## GOAL OF THE EXERCISE
With both ends included, repeat exactly the lines of the entries below from the one containing "Design federated identities" down to the one containing "Azure AD Domain", and no others.

[Dataset entries]
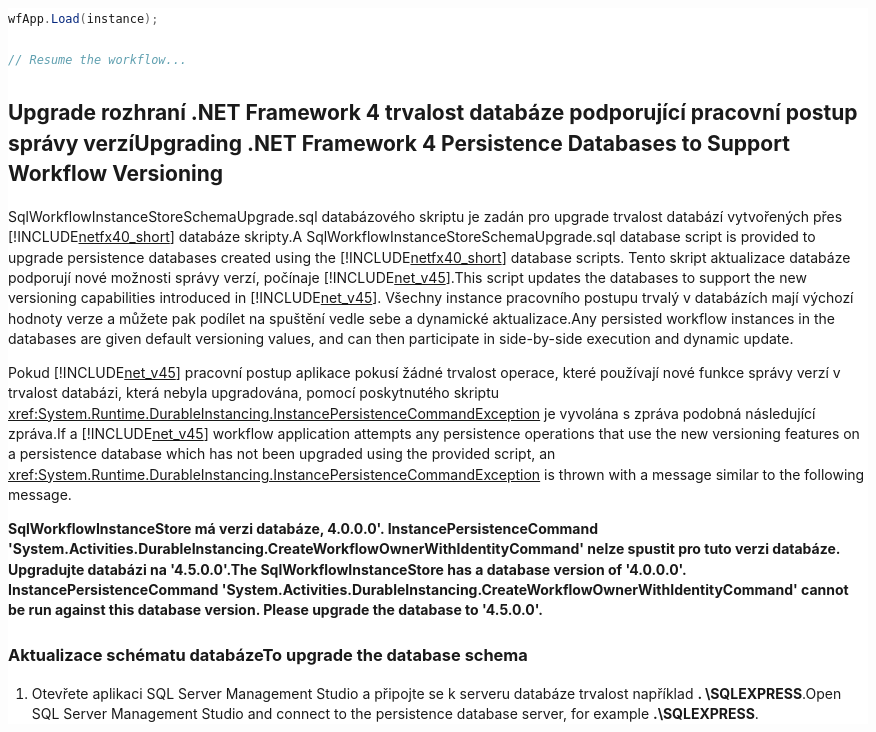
 ```csharp  
wfApp.Load(instance);  
  
// Resume the workflow...  
```  
  
##  <a name="UpdatingWF4PersistenceDatabases"></a> <span data-ttu-id="e5fe1-147">Upgrade rozhraní .NET Framework 4 trvalost databáze podporující pracovní postup správy verzí</span><span class="sxs-lookup"><span data-stu-id="e5fe1-147">Upgrading .NET Framework 4 Persistence Databases to Support Workflow Versioning</span></span>  
 <span data-ttu-id="e5fe1-148">SqlWorkflowInstanceStoreSchemaUpgrade.sql databázového skriptu je zadán pro upgrade trvalost databází vytvořených přes [!INCLUDE[netfx40_short](../../../includes/netfx40-short-md.md)] databáze skripty.</span><span class="sxs-lookup"><span data-stu-id="e5fe1-148">A SqlWorkflowInstanceStoreSchemaUpgrade.sql database script is provided to upgrade persistence databases created using the [!INCLUDE[netfx40_short](../../../includes/netfx40-short-md.md)] database scripts.</span></span> <span data-ttu-id="e5fe1-149">Tento skript aktualizace databáze podporují nové možnosti správy verzí, počínaje [!INCLUDE[net_v45](../../../includes/net-v45-md.md)].</span><span class="sxs-lookup"><span data-stu-id="e5fe1-149">This script updates the databases to support the new versioning capabilities introduced in [!INCLUDE[net_v45](../../../includes/net-v45-md.md)].</span></span> <span data-ttu-id="e5fe1-150">Všechny instance pracovního postupu trvalý v databázích mají výchozí hodnoty verze a můžete pak podílet na spuštění vedle sebe a dynamické aktualizace.</span><span class="sxs-lookup"><span data-stu-id="e5fe1-150">Any persisted workflow instances in the databases are given default versioning values, and can then participate in side-by-side execution and dynamic update.</span></span>  
  
 <span data-ttu-id="e5fe1-151">Pokud [!INCLUDE[net_v45](../../../includes/net-v45-md.md)] pracovní postup aplikace pokusí žádné trvalost operace, které používají nové funkce správy verzí v trvalost databázi, která nebyla upgradována, pomocí poskytnutého skriptu <xref:System.Runtime.DurableInstancing.InstancePersistenceCommandException> je vyvolána s zpráva podobná následující zpráva.</span><span class="sxs-lookup"><span data-stu-id="e5fe1-151">If a [!INCLUDE[net_v45](../../../includes/net-v45-md.md)] workflow application attempts any persistence operations that use the new versioning features on a persistence database which has not been upgraded using the provided script, an <xref:System.Runtime.DurableInstancing.InstancePersistenceCommandException> is thrown with a message similar to the following message.</span></span>  
  
 <span data-ttu-id="e5fe1-152">**SqlWorkflowInstanceStore má verzi databáze, 4.0.0.0'. InstancePersistenceCommand 'System.Activities.DurableInstancing.CreateWorkflowOwnerWithIdentityCommand' nelze spustit pro tuto verzi databáze.  Upgradujte databázi na '4.5.0.0'.**</span><span class="sxs-lookup"><span data-stu-id="e5fe1-152">**The SqlWorkflowInstanceStore has a database version of '4.0.0.0'. InstancePersistenceCommand 'System.Activities.DurableInstancing.CreateWorkflowOwnerWithIdentityCommand' cannot be run against this database version.  Please upgrade the database to '4.5.0.0'.**</span></span>  
###  <a name="ToUpgrade"></a> <span data-ttu-id="e5fe1-153">Aktualizace schématu databáze</span><span class="sxs-lookup"><span data-stu-id="e5fe1-153">To upgrade the database schema</span></span>  
  
1.  <span data-ttu-id="e5fe1-154">Otevřete aplikaci SQL Server Management Studio a připojte se k serveru databáze trvalost například **. \SQLEXPRESS**.</span><span class="sxs-lookup"><span data-stu-id="e5fe1-154">Open SQL Server Management Studio and connect to the persistence database server, for example **.\SQLEXPRESS**.</span></span>  
  
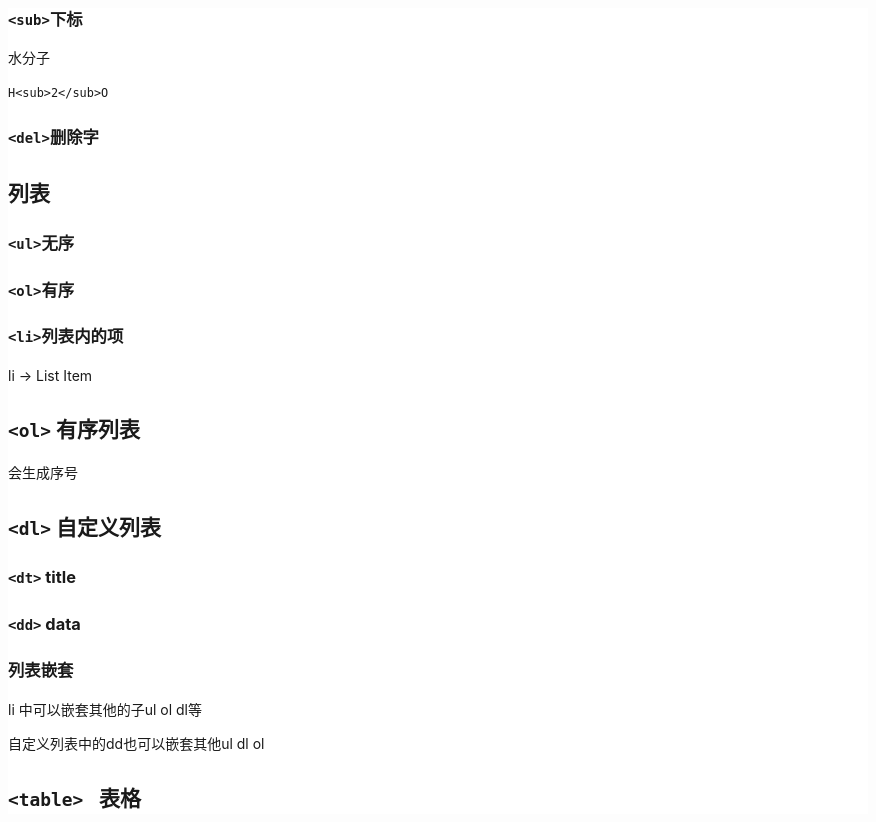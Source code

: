 

### `<sub>`下标

水分子

`H<sub>2</sub>O`



### `<del>`删除字



## 列表

### `<ul>`无序



### `<ol>`有序



### `<li>`列表内的项

li -> List Item





## `<ol>` 有序列表

会生成序号



## `<dl>` 自定义列表



### `<dt>` title 



### `<dd>` data



### 列表嵌套

li 中可以嵌套其他的子ul ol dl等

自定义列表中的dd也可以嵌套其他ul dl ol





## `<table> ` 表格
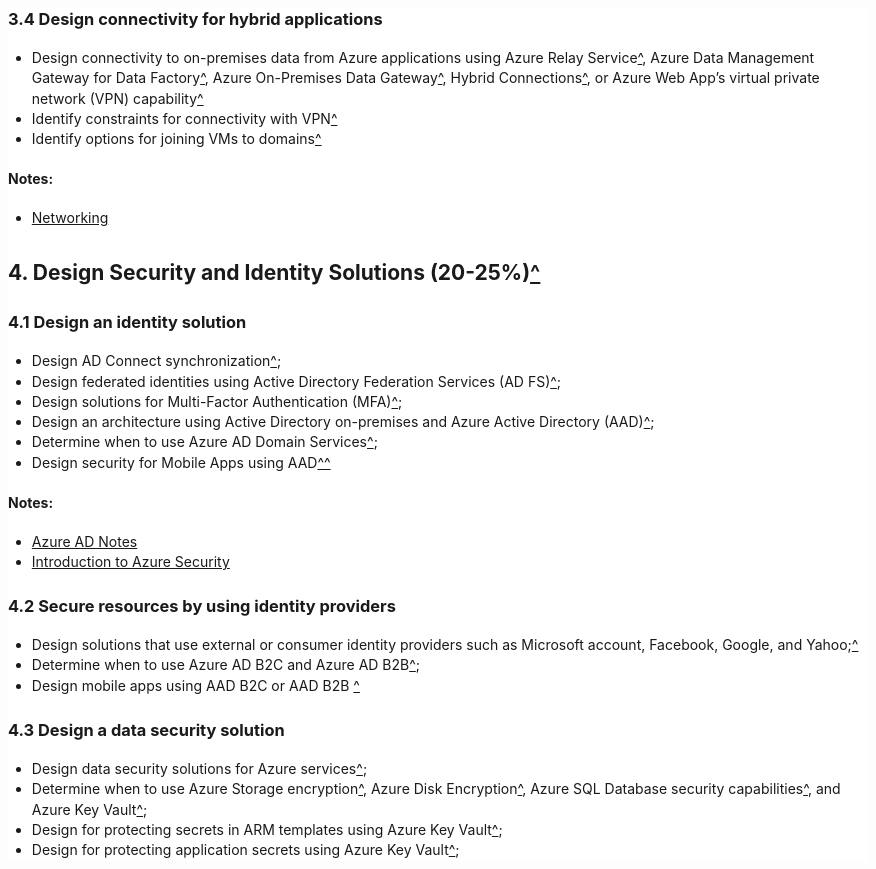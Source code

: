 ### 3.4 Design connectivity for hybrid applications
* Design connectivity to on-premises data from Azure applications using Azure Relay Service[^](https://docs.microsoft.com/en-us/azure/app-service/app-service-hybrid-connections),
 Azure Data Management Gateway for Data Factory[^](https://docs.microsoft.com/en-in/azure/data-factory/v1/data-factory-data-management-gateway), Azure On-Premises Data Gateway[^](https://docs.microsoft.com/en-us/azure/analysis-services/analysis-services-gateway), Hybrid Connections[^](https://docs.microsoft.com/en-in/azure/app-service/app-service-hybrid-connections), or Azure Web App’s virtual private network (VPN) capability[^](https://docs.microsoft.com/en-us/azure/app-service/environment/network-info)
* Identify constraints for connectivity with VPN[^](https://docs.microsoft.com/en-in/azure/architecture/reference-architectures/hybrid-networking/vpn)
* Identify options for joining VMs to domains[^](https://docs.microsoft.com/en-us/azure/active-directory-domain-services/active-directory-ds-networking)

#### Notes:
 * [Networking](notes/Networking.md)

## 4. Design Security and Identity Solutions (20-25%)[^](https://docs.microsoft.com/en-us/azure/#pivot=products&panel=security)
### 4.1 Design an identity solution
* Design AD Connect synchronization[^](https://docs.microsoft.com/en-us/azure/active-directory/connect/active-directory-aadconnect); 
* Design federated identities using Active Directory Federation Services (AD FS)[^](https://docs.microsoft.com/en-us/azure/active-directory/connect/active-directory-aadconnect-azure-adfs);
* Design solutions for Multi-Factor Authentication (MFA)[^](https://docs.microsoft.com/en-us/azure/multi-factor-authentication/); 
* Design an architecture using Active Directory on-premises and Azure Active Directory (AAD)[^](https://docs.microsoft.com/en-us/azure/active-directory/connect/active-directory-aadconnect); 
* Determine when to use Azure AD Domain Services[^](https://docs.microsoft.com/en-us/azure/active-directory-domain-services/active-directory-ds-overview); 
* Design security for Mobile Apps using AAD[^](https://docs.microsoft.com/en-us/azure/app-service/app-service-authentication-overview)[^](https://docs.microsoft.com/en-us/azure/active-directory/develop/active-directory-authentication-scenarios)

#### Notes:
* [Azure AD Notes](notes/AzureAD.md)
* [Introduction to Azure Security](https://docs.microsoft.com/en-us/azure/security/azure-security)

### 4.2 Secure resources by using identity providers
* Design solutions that use external or consumer identity providers such as Microsoft account, Facebook, Google, and Yahoo;[^](https://docs.microsoft.com/en-us/azure/active-directory-b2c/active-directory-b2c-overview) 
* Determine when to use Azure AD B2C and Azure AD B2B[^](https://docs.microsoft.com/en-us/azure/active-directory/active-directory-b2b-compare-b2c); 
*  Design mobile apps using AAD B2C or AAD B2B [^](https://docs.microsoft.com/en-us/azure/active-directory-b2c/active-directory-b2c-reference-oauth-code)
### 4.3 Design a data security solution
* Design data security solutions for Azure services[^](https://docs.microsoft.com/en-us/azure/security/security-azure-encryption-overview); 
* Determine when to use Azure Storage encryption[^](https://docs.microsoft.com/en-us/azure/storage/common/storage-service-encryption), Azure Disk Encryption[^](https://docs.microsoft.com/en-us/azure/security/azure-security-disk-encryption), Azure SQL Database security capabilities[^](https://docs.microsoft.com/en-us/azure/security/azure-database-security-overview), and Azure Key Vault[^](https://docs.microsoft.com/en-us/azure/key-vault/key-vault-whatis); 
* Design for protecting secrets in ARM templates using Azure Key Vault[^](https://docs.microsoft.com/en-us/azure/azure-resource-manager/resource-manager-keyvault-parameter); 
* Design for protecting application secrets using Azure Key Vault[^](https://docs.microsoft.com/en-us/azure/architecture/multitenant-identity/key-vault);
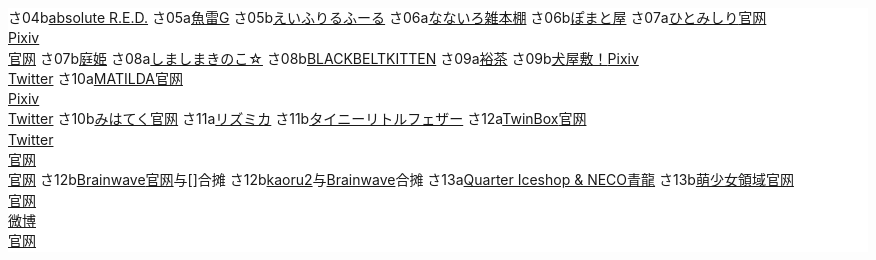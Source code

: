 <tr><td id="absolute_R.E.D.">さ04b</td><td><a href="/index.php?title=absolute_R.E.D.&amp;action=edit&amp;redlink=1" class="new" title="absolute R.E.D.（页面不存在）">absolute R.E.D.</a></td><td></td><td></td><td></td></tr>
<tr><td id="魚雷G">さ05a</td><td><a href="/index.php?title=%E9%AD%9A%E9%9B%B7G&amp;action=edit&amp;redlink=1" class="new" title="魚雷G（页面不存在）">魚雷G</a></td><td></td><td></td><td></td></tr>
<tr><td id="えいふりるふーる">さ05b</td><td><a href="/index.php?title=%E3%81%88%E3%81%84%E3%81%B5%E3%82%8A%E3%82%8B%E3%81%B5%E3%83%BC%E3%82%8B&amp;action=edit&amp;redlink=1" class="new" title="えいふりるふーる（页面不存在）">えいふりるふーる</a></td><td></td><td></td><td></td></tr>
<tr><td id="なないろ雑本棚">さ06a</td><td><a href="/index.php?title=%E3%81%AA%E3%81%AA%E3%81%84%E3%82%8D%E9%9B%91%E6%9C%AC%E6%A3%9A&amp;action=edit&amp;redlink=1" class="new" title="なないろ雑本棚（页面不存在）">なないろ雑本棚</a></td><td></td><td></td><td></td></tr>
<tr><td id="ぽまと屋">さ06b</td><td><a href="/index.php?title=%E3%81%BD%E3%81%BE%E3%81%A8%E5%B1%8B&amp;action=edit&amp;redlink=1" class="new" title="ぽまと屋（页面不存在）">ぽまと屋</a></td><td></td><td></td><td></td></tr>
<tr><td id="ひとみしり">さ07a</td><td><a href="./ひとみしり.md" title="ひとみしり">ひとみしり</a></td><td><a rel="nofollow" class="external text" href="http://hitomisiri.mitarashidango.com">官网</a><br><a rel="nofollow" class="external text" href="https://www.pixiv.net/users/298982">Pixiv</a><br><a rel="nofollow" class="external text" href="http://amatouchocolate.web.fc2.com">官网</a></td><td></td><td></td></tr>
<tr><td id="庭姫">さ07b</td><td><a href="/index.php?title=%E5%BA%AD%E5%A7%AB&amp;action=edit&amp;redlink=1" class="new" title="庭姫（页面不存在）">庭姫</a></td><td></td><td></td><td></td></tr>
<tr><td id="しましまきのこ☆">さ08a</td><td><a href="/index.php?title=%E3%81%97%E3%81%BE%E3%81%97%E3%81%BE%E3%81%8D%E3%81%AE%E3%81%93%E2%98%86&amp;action=edit&amp;redlink=1" class="new" title="しましまきのこ☆（页面不存在）">しましまきのこ☆</a></td><td></td><td></td><td></td></tr>
<tr><td id="BLACKBELTKITTEN">さ08b</td><td><a href="/index.php?title=BLACKBELTKITTEN&amp;action=edit&amp;redlink=1" class="new" title="BLACKBELTKITTEN（页面不存在）">BLACKBELTKITTEN</a></td><td></td><td></td><td></td></tr>
<tr><td id="裕茶">さ09a</td><td><a href="/index.php?title=%E8%A3%95%E8%8C%B6&amp;action=edit&amp;redlink=1" class="new" title="裕茶（页面不存在）">裕茶</a></td><td></td><td></td><td></td></tr>
<tr><td id="犬屋敷！">さ09b</td><td><a href="./犬屋敷！.md" title="犬屋敷！">犬屋敷！</a></td><td><a rel="nofollow" class="external text" href="https://www.pixiv.net/member.php?id=38685">Pixiv</a><br><a rel="nofollow" class="external text" href="https://twitter.com/Mayuge_Inu">Twitter</a></td><td></td><td></td></tr>
<tr><td id="MATILDA">さ10a</td><td><a href="./MATILDA.md" title="MATILDA">MATILDA</a></td><td><a rel="nofollow" class="external text" href="http://matilda666.blog.shinobi.jp/">官网</a><br><a rel="nofollow" class="external text" href="https://www.pixiv.net/member.php?id=20644">Pixiv</a><br><a rel="nofollow" class="external text" href="https://twitter.com/matildax">Twitter</a></td><td></td><td></td></tr>
<tr><td id="みはてく">さ10b</td><td><a href="./みはてく.md" title="みはてく">みはてく</a></td><td><a rel="nofollow" class="external text" href="https://mitanaha.bake-neko.net/">官网</a></td><td></td><td></td></tr>
<tr><td id="リズミカ">さ11a</td><td><a href="/index.php?title=%E3%83%AA%E3%82%BA%E3%83%9F%E3%82%AB&amp;action=edit&amp;redlink=1" class="new" title="リズミカ（页面不存在）">リズミカ</a></td><td></td><td></td><td></td></tr>
<tr><td id="タイニーリトルフェザー">さ11b</td><td><a href="/index.php?title=%E3%82%BF%E3%82%A4%E3%83%8B%E3%83%BC%E3%83%AA%E3%83%88%E3%83%AB%E3%83%95%E3%82%A7%E3%82%B6%E3%83%BC&amp;action=edit&amp;redlink=1" class="new" title="タイニーリトルフェザー（页面不存在）">タイニーリトルフェザー</a></td><td></td><td></td><td></td></tr>
<tr><td id="TwinBox">さ12a</td><td><a href="./TwinBox.md" title="TwinBox">TwinBox</a></td><td><a rel="nofollow" class="external text" href="http://twinbox.weebly.com/">官网</a><br><a rel="nofollow" class="external text" href="https://twitter.com/digimon215">Twitter</a><br><a rel="nofollow" class="external text" href="http://twinboxx.blog121.fc2.com/">官网</a><br><a rel="nofollow" class="external text" href="http://twinbox.web.fc2.com/">官网</a></td><td></td><td></td></tr>
<tr><td id="Brainwave">さ12b</td><td><a href="./Brainwave.md" title="Brainwave">Brainwave</a></td><td><a rel="nofollow" class="external text" href="http://junkofc2.blog58.fc2.com/">官网</a></td><td></td><td>与[]合摊</td></tr>
<tr><td id="kaoru2">さ12b</td><td><a href="/index.php?title=kaoru2&amp;action=edit&amp;redlink=1" class="new" title="kaoru2（页面不存在）">kaoru2</a></td><td></td><td></td><td>与<a href="./Brainwave.md" title="Brainwave">Brainwave</a>合摊</td></tr>
<tr><td id="Quarter_Iceshop_&amp;_NECO青龍">さ13a</td><td><a href="/index.php?title=Quarter_Iceshop_%26_NECO%E9%9D%92%E9%BE%8D&amp;action=edit&amp;redlink=1" class="new" title="Quarter Iceshop &amp; NECO青龍（页面不存在）">Quarter Iceshop &amp; NECO青龍</a></td><td></td><td></td><td></td></tr>
<tr><td id="萌少女領域">さ13b</td><td><a href="./萌少女領域.md" title="萌少女領域">萌少女領域</a></td><td><a rel="nofollow" class="external text" href="http://tenkahumoe.com/blog/moesyoujyo/">官网</a><br><a rel="nofollow" class="external text" href="http://moesyoujyo.blogbus.com/">官网</a><br><a rel="nofollow" class="external text" href="https://weibo.com/moesyoujyo">微博</a><br><a rel="nofollow" class="external text" href="http://moeryou.blog37.fc2.com/">官网</a></td><td></td><td></td></tr>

## ANSWER FOR THE TASK
* Design federated identities using Active Directory Federation Services (AD FS)[^](https://docs.microsoft.com/en-us/azure/active-directory/connect/active-directory-aadconnect-azure-adfs);
* Design solutions for Multi-Factor Authentication (MFA)[^](https://docs.microsoft.com/en-us/azure/multi-factor-authentication/); 
* Design an architecture using Active Directory on-premises and Azure Active Directory (AAD)[^](https://docs.microsoft.com/en-us/azure/active-directory/connect/active-directory-aadconnect); 
* Determine when to use Azure AD Domain Services[^](https://docs.microsoft.com/en-us/azure/active-directory-domain-services/active-directory-ds-overview); 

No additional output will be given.